Moquinia

Scientific classification
- Kingdom: Plantae
- Clade: Tracheophytes
- Clade: Angiosperms
- Clade: Eudicots
- Clade: Asterids
- Order: Asterales
- Family: Asteraceae
- Subfamily: Vernonioideae
- Tribe: Moquinieae
- Genus: Moquinia DC. 1838, conserved name, not A.Spreng. 1828 (syn of Moquiniella in Loranthaceae)
- Type species: Moquinia racemosa (Spreng.) DC.
- Synonyms: Spadonia Less.;

= Moquinia =

Genus of flowering plants

Moquinia is a genus of flowering plants in the tribe Moquinieae within the family Asteraceae.

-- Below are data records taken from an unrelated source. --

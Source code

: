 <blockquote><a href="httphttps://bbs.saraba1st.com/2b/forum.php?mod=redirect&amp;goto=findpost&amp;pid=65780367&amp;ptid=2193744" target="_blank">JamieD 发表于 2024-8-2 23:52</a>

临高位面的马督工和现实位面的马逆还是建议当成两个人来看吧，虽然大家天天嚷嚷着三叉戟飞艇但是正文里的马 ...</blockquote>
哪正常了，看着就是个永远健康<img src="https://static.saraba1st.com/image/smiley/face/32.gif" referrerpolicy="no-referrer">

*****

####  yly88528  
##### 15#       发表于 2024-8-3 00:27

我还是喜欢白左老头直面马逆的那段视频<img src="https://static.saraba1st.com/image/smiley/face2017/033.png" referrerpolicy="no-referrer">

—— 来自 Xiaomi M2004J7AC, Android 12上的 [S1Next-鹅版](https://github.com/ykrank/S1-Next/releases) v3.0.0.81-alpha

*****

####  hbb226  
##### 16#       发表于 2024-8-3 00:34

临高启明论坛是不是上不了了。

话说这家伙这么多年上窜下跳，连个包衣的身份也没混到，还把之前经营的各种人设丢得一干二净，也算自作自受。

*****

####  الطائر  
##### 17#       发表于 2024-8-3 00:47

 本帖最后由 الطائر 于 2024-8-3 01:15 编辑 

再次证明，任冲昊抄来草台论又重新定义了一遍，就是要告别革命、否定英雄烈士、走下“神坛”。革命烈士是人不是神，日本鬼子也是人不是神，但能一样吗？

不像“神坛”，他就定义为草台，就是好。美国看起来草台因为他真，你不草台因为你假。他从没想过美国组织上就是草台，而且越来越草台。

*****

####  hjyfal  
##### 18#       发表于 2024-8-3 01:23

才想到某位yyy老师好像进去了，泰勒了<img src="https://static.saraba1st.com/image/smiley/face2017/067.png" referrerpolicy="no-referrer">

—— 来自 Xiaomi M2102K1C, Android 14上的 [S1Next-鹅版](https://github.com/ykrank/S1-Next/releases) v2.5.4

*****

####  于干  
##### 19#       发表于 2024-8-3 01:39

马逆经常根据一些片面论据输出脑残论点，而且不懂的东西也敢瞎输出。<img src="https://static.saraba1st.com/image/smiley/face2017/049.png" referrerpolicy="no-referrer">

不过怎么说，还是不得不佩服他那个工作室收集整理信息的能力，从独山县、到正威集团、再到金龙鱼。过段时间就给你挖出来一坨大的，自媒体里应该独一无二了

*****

The genus name of Moquinia is in honour of Alfred Moquin-Tandon (1804–1863), a French naturalist and doctor.
It was first described and published in 1838.

- Species
Over 40 species names have been described in the genus, but nearly all of them have been transferred to other genera (Barrosoa, Gochnatia, Guayania, Inula, Llerasia, Piptocarpha, and Pseudostifftia). Two remain in Moquinia.
- Moquinia bojeri DC. – Tanzania
- Moquinia racemosa (Spreng.) DC. – Minas Gerais, Bahia (states in Brazil)

As of May 2024, Plants of the World Online listed Moquinia bojeri as "unplaced".